40 ml of gas A effuse through the pin hole in 140 seconds. The same volume of CO2 under identical conditions effuse in 110 seconds. Calculate the molecular mass of gas A and predict its identity.

First, we need to calculate the rate of effusion for each gas by comparing the time taken for the same volume of gas to effuse.

Rate of effusion for gas A = Volume of gas A / Time taken for gas A to effuse = 40 ml / 140 seconds = 0.285 ml/s
Rate of effusion for CO2 = Volume of CO2 / Time taken for CO2 to effuse = 40 ml / 110 seconds = 0.364 ml/s

Next, we use Graham's law of effusion to determine the molecular mass of gas A:
Rate of effusion of gas A / Rate of effusion of CO2 = sqrt(Molecular mass of CO2 / Molecular mass of gas A)

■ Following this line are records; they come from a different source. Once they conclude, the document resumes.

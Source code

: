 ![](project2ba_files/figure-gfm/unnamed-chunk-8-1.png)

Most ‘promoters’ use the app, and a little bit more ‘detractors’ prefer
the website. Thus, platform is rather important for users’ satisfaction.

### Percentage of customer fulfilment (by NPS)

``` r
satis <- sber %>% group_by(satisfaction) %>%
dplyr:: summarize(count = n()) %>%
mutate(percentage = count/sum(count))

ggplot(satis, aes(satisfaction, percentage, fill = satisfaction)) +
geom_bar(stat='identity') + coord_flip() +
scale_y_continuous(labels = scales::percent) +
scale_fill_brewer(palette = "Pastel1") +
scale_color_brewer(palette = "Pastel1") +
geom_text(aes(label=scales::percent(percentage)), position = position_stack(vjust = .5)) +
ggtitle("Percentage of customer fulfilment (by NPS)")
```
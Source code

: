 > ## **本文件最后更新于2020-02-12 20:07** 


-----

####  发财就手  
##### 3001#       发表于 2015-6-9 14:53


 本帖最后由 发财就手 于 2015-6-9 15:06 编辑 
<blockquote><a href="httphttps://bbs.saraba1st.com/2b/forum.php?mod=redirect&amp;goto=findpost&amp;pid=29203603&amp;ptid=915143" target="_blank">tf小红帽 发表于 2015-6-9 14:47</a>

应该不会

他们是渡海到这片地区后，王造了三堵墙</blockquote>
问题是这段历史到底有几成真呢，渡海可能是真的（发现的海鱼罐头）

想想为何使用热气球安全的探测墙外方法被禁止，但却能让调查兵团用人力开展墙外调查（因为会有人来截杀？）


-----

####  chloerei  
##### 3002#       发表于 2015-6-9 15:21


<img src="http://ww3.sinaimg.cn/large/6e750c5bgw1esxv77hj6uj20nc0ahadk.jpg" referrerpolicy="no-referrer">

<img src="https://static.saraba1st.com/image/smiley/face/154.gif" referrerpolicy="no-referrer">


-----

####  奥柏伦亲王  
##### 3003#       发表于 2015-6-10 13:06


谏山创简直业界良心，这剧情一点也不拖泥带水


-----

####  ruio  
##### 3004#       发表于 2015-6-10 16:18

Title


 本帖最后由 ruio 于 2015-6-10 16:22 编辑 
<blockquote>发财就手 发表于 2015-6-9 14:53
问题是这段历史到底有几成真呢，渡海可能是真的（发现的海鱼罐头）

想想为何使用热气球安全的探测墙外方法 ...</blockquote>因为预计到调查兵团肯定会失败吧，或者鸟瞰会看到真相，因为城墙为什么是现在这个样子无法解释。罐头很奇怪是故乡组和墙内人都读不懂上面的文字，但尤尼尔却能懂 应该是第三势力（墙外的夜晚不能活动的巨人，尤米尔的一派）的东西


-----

0.285 / 0.364 = sqrt (44 / x)
0.783 = sqrt (44 / x)
0.783^2 = 44 / x
0.613 = 44 / x
x = 44 / 0.613
x = 71.7

Therefore, the molecular mass of gas A is approximately 71.7 g/mol. Based on this molecular mass, the gas is most likely iodine (I2) as its molecular mass is approximately 253 g/mol in the elemental state.